Everyone in Denver knows that we have a housing affordability crisis but what are we always discussing? Adding to our parking minimums and thereby increasing the cost of housing. Everyone in Denver knows we have a traffic problem but what do we find ourselves talking about? Adding parking to make it easier to bring more cars into congested neighborhoods. Everyone in Denver has acknowledged that we need to make the city more walkable, bikeable, and transit friendly and yet what do we ruminate about? Increasing parking minimums as if they will accomplish any of those things. Why is this?

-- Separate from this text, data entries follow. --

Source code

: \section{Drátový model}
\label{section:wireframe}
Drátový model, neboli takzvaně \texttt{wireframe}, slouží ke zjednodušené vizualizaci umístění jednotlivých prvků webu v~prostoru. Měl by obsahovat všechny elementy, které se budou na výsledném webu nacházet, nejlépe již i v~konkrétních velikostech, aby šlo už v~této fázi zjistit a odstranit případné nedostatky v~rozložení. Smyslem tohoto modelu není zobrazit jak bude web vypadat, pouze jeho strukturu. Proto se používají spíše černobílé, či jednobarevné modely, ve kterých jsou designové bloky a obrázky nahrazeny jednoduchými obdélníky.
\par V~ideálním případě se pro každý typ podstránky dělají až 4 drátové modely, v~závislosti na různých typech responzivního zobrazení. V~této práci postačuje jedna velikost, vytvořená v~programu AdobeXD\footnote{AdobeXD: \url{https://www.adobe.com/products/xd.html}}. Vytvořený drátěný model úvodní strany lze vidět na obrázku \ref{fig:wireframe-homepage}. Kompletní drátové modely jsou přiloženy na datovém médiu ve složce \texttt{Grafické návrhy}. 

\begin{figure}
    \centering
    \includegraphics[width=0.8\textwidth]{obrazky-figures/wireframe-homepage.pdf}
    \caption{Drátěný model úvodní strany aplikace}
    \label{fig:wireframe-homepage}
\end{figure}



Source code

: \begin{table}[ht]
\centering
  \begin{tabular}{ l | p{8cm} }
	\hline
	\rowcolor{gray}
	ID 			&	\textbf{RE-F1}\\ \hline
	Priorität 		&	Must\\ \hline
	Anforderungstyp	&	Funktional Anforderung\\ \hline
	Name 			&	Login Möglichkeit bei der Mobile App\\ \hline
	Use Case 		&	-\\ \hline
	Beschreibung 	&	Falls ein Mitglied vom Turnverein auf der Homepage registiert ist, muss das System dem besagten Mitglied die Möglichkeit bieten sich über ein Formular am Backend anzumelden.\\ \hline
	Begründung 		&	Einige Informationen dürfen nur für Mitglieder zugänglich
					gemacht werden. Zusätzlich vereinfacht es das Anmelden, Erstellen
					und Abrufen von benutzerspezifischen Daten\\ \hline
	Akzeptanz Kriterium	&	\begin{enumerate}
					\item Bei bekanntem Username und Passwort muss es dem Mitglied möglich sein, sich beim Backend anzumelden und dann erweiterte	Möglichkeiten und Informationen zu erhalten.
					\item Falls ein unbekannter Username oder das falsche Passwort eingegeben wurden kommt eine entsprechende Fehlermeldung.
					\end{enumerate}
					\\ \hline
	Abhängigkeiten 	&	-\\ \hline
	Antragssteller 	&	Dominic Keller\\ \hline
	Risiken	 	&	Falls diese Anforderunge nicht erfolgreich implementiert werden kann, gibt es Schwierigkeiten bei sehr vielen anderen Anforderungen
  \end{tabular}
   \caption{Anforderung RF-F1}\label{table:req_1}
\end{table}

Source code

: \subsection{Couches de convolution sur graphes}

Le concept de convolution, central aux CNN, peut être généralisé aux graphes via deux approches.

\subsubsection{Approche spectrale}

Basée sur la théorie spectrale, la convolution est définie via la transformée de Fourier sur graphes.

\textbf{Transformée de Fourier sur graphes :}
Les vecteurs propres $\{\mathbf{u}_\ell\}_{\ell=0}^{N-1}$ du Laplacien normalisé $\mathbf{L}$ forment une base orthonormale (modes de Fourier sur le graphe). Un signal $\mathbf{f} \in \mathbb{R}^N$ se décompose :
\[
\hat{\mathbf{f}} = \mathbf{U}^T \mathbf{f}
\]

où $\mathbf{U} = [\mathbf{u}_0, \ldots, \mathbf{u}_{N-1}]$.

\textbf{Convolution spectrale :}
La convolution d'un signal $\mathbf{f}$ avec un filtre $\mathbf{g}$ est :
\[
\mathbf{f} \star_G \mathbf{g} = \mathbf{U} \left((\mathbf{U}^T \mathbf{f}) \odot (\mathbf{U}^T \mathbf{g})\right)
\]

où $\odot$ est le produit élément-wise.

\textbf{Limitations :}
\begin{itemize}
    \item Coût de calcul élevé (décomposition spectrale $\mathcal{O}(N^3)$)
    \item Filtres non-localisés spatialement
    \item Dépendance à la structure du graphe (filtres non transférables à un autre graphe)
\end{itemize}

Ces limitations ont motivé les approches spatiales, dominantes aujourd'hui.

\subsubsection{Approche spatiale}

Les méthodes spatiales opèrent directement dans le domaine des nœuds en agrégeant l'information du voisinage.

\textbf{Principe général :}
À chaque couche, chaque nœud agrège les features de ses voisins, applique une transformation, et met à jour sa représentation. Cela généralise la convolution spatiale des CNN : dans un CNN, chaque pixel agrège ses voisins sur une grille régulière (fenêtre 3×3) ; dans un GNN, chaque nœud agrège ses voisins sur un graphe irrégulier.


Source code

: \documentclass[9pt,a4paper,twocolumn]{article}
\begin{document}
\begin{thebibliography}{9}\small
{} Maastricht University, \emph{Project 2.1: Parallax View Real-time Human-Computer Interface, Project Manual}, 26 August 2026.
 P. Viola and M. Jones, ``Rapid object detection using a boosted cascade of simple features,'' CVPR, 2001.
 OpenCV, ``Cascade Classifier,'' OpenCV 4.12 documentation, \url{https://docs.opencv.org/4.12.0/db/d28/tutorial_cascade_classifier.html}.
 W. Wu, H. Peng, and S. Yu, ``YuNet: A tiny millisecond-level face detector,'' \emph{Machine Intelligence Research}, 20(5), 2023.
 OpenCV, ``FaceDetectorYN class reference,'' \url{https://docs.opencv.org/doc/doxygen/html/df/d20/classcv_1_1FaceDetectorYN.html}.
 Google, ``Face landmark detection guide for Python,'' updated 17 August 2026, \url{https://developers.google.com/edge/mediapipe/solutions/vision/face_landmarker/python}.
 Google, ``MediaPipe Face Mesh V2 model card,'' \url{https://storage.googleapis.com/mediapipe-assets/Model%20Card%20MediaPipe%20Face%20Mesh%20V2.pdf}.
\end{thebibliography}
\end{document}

We’ve thought a great deal about people who have cars and how to make their lives easier by adding more parking, but we’ve seemingly given little thought to making it easier for people who don’t want cars, who don’t need cars, or who can’t afford cars—a not insignificant portion of the city. If we want to make it easier for people to choose transportation other than cars and reduce the need for car ownership, we have to build compact, walkable neighborhoods. The small mixed-use lots which were the impetus for the formation of the recent “small lot parking exemption study” created by Councilmen Brooks & Kashmann support exactly that kind of development. Unfortunately the group was convened on the presumption that developments without parking are a problem when in fact they are the solution.

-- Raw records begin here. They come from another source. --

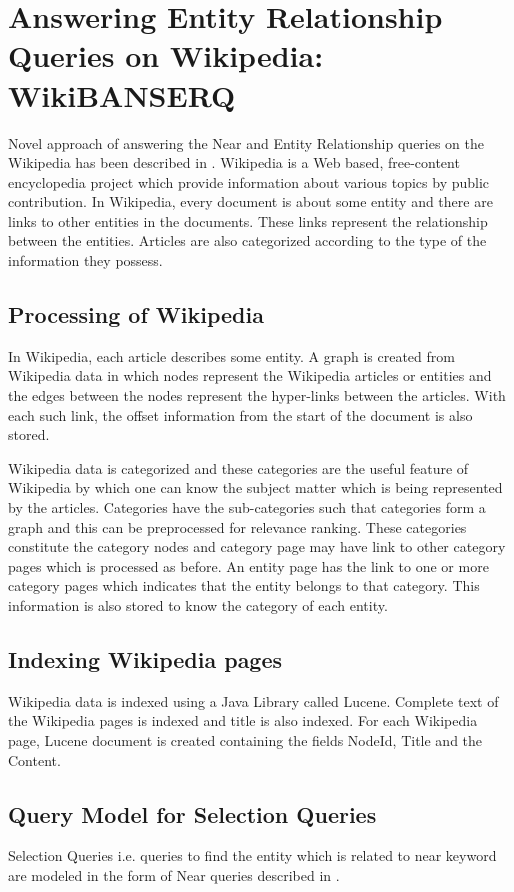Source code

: \documentclass[11pt]{report}
\begin{document}
\chapter{Answering Entity Relationship Queries on Wikipedia: WikiBANSERQ}
Novel approach of answering the Near and Entity Relationship queries on the Wikipedia has been described in \cite{wikibanks}.
Wikipedia is a Web based, free-content encyclopedia project which provide information about various topics by public contribution.
In Wikipedia, every document is about some entity and there are links to other entities in the documents. These links represent the
relationship between the entities. Articles are also categorized according to the type of the information they possess.

\section{Processing of Wikipedia}
In Wikipedia, each article describes some entity. A graph is created from Wikipedia data in which nodes represent the Wikipedia articles or entities
and the edges between the nodes represent the hyper-links between the articles. With each such link, the offset information from the start of the document
is also stored.

Wikipedia data is categorized and these categories are the useful feature of Wikipedia by which one can know the subject matter which is being represented by
the articles. Categories have the sub-categories such that categories form a graph and this can be preprocessed for relevance ranking. These categories constitute
the category nodes and category page may have link to other category pages which is processed as before. An entity page has the link to one or more category pages
which indicates that the entity belongs to that category. This information is also stored to know the category of each entity.

\section{Indexing Wikipedia pages}
Wikipedia data is indexed using a Java Library called Lucene. Complete text of the Wikipedia pages is indexed and title is also indexed. For each Wikipedia
page, Lucene document is created containing the fields NodeId, Title and the Content.

\section{Query Model for Selection Queries}
Selection Queries i.e. queries to find the entity which is related to near keyword are modeled in the form of Near queries described in \cite{sahoo}.
\end{document}
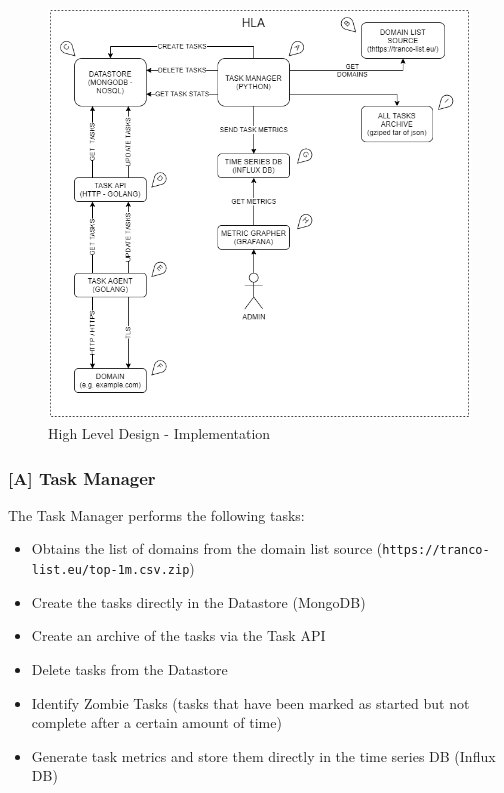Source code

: \documentclass{mscreport}
\begin{document}
\begin{figure}[h!]
	\begin{center}
		\includegraphics[scale=0.65]{../images/HLA_Implementation_v1_Entites.png} 
		\caption{High Level Design - Implementation}
		\label{fig:hla_design_implmementation}
	\end{center}
\end{figure}

\clearpage

\newpage

\subsubsection{[A] Task Manager}

The Task Manager performs the following tasks:

\begin{itemize}
	\setlength\itemsep{0.1em}
    \item Obtains the list of domains from the domain list source \newline (\texttt{https://tranco-list.eu/top-1m.csv.zip})
    \item Create the tasks directly in the Datastore (MongoDB)
    \item Create an archive of the tasks via the Task API
    \item Delete tasks from the Datastore
    \item Identify Zombie Tasks (tasks that have been marked as started but not complete after a certain amount of time)
    \item Generate task metrics and store them directly in the time series DB (Influx DB)
\end{itemize}
\end{document}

I used to live in the neighborhood of Clayton, which is northwest of Colorado and Martin Luther King Jr. Boulevard. It’s full of single family homes and has plentiful street parking. Now I live in Capitol Hill, which is full of apartment buildings and has just as much street parking but it’s always full. In Clayton I could always park in front of my house; but you know what? There were very few jobs. There were also no restaurants, coffee shops, clothing or hardware stores. In Capitol Hill I can walk to four grocery stores. In Clayton I had to drive three miles just to get to one. In Capitol Hill if I need to do so I can walk downtown or bike to Cherry Creek for every modern American need. But the parking is terrible.

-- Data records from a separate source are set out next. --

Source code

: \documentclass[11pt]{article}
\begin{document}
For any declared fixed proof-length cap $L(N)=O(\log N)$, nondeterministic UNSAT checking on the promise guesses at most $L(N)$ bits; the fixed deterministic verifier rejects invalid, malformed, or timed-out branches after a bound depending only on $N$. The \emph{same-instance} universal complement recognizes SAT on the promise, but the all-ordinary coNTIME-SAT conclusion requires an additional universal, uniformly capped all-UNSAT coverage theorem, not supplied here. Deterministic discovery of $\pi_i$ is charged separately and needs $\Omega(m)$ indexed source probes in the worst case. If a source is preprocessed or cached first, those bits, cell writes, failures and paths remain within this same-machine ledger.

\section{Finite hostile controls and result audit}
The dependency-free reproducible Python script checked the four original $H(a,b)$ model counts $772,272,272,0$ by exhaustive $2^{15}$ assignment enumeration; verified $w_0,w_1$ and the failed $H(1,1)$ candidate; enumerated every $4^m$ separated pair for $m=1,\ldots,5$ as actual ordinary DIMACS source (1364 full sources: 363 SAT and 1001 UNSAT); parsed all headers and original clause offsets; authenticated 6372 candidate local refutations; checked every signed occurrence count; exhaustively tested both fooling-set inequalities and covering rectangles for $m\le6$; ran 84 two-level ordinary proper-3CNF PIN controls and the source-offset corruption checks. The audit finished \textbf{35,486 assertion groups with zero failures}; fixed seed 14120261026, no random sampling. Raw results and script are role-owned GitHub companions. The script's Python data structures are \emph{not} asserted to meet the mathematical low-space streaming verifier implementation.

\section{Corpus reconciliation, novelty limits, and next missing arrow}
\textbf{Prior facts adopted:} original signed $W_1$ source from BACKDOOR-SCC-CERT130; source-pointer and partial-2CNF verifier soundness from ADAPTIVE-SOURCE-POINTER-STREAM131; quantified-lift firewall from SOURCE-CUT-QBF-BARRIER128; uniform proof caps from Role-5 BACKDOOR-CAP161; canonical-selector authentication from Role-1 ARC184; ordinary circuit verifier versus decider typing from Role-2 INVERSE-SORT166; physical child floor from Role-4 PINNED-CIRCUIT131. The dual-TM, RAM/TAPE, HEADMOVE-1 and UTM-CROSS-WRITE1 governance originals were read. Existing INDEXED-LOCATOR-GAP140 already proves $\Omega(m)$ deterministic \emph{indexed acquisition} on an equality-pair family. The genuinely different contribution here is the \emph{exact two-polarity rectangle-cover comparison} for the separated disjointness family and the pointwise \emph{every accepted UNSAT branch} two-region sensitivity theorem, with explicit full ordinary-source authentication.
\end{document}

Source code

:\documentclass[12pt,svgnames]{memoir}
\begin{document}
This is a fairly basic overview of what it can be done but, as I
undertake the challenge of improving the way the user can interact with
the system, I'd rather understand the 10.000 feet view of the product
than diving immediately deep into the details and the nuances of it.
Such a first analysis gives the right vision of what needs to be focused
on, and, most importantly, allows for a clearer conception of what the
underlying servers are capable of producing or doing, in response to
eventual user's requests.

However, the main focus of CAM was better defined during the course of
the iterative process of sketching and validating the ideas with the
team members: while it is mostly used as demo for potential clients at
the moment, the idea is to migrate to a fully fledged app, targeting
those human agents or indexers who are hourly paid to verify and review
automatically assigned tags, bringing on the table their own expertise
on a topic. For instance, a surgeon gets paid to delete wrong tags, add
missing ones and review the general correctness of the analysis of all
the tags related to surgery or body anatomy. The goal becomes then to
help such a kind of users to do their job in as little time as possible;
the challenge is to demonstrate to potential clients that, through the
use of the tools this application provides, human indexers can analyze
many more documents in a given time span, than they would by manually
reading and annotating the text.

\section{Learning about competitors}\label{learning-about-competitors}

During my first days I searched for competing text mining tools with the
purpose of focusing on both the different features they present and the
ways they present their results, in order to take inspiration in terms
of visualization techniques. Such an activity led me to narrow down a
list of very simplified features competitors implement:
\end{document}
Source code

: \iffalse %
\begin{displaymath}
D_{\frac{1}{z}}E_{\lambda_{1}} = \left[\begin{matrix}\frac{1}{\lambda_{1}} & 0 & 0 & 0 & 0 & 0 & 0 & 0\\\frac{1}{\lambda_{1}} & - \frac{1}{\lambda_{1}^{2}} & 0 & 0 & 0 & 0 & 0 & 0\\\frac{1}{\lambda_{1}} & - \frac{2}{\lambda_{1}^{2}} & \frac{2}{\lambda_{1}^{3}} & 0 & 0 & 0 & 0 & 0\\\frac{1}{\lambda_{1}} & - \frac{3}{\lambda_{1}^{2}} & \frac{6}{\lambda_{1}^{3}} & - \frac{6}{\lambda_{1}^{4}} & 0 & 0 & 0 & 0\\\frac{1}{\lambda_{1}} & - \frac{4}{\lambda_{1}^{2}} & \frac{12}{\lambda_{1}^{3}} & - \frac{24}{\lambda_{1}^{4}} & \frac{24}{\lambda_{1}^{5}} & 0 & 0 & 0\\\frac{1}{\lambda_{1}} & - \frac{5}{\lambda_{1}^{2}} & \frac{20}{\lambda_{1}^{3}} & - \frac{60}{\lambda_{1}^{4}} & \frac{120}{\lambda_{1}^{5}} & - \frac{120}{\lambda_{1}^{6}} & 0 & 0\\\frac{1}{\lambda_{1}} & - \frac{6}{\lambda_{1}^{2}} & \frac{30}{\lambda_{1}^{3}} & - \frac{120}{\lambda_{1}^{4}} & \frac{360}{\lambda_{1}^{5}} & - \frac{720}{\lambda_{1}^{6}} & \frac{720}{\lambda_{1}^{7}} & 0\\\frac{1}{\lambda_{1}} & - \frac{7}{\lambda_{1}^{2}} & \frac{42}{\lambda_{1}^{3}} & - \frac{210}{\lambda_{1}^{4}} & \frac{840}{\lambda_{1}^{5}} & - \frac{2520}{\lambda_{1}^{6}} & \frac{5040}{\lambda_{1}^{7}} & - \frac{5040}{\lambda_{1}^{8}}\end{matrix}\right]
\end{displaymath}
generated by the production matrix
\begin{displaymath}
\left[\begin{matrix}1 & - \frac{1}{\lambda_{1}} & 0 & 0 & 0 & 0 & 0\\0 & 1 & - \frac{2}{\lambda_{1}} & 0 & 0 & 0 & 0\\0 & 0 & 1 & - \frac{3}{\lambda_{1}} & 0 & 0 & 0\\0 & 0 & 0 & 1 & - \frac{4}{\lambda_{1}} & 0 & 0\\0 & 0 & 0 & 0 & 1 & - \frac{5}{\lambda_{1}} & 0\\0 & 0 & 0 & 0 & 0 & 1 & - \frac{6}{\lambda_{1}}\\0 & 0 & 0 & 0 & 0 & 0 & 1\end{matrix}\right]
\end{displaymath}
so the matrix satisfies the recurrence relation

Now guess which residence has a cheaper mortgage? Guess which place actually reduces my cost of living? Which neighborhood has a greater diversity of housing, incomes, and opportunities? I met some great people in Clayton but for a financially viable neighborhood full of convenience and opportunity, Capitol Hill wins out. The problem is there are so many people focused on making parking easy that they’ve forgotten what it is to make living easy. Or affordable. Denver doesn’t need parking minimums—it needs to get rid of parking minimums and allow the kind of development that produces neighborhoods where cars aren’t needed.